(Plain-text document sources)
——
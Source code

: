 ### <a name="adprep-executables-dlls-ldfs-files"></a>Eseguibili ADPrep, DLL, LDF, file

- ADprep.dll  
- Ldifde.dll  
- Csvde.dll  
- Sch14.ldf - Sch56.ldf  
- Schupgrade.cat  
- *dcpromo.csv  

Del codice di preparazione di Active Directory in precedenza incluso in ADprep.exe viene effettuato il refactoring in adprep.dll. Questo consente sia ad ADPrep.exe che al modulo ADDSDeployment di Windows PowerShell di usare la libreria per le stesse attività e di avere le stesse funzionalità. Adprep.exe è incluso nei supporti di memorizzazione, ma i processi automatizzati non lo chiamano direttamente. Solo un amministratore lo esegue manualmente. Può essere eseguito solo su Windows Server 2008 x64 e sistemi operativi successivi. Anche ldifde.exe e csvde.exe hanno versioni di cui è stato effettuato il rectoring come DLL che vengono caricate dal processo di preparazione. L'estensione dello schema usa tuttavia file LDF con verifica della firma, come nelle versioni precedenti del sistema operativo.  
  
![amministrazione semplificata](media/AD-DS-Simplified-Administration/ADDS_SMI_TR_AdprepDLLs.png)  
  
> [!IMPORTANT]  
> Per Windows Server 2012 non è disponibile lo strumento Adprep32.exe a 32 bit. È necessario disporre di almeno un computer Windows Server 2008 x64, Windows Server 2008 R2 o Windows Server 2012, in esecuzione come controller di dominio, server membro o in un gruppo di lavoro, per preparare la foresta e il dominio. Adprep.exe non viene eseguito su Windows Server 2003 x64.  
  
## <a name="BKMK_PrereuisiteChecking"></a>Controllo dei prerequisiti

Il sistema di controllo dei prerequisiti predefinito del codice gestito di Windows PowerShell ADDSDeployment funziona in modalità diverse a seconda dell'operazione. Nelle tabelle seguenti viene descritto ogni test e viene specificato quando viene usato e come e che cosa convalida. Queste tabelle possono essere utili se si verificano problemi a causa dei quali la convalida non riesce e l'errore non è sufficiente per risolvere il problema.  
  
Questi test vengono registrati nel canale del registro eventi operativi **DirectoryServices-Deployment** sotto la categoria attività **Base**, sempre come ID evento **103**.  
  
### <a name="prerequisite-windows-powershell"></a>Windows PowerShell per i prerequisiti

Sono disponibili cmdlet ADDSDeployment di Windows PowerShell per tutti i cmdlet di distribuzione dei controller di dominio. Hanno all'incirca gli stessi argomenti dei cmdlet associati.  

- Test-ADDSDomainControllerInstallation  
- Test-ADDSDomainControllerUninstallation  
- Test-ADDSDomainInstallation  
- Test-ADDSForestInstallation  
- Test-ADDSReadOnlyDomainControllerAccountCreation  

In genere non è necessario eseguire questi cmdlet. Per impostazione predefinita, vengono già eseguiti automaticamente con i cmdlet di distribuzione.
——
EXERCISE REQUIREMENTS - Output the line holding "- Test-ADDSDomainControllerInstallation", then every later line through the end of the records above, exactly as given and nothing else.

SOLUTION FOR THIS EXERCISE -
- Test-ADDSDomainControllerInstallation  
- Test-ADDSDomainControllerUninstallation  
- Test-ADDSDomainInstallation  
- Test-ADDSForestInstallation  
- Test-ADDSReadOnlyDomainControllerAccountCreation  

In genere non è necessario eseguire questi cmdlet. Per impostazione predefinita, vengono già eseguiti automaticamente con i cmdlet di distribuzione.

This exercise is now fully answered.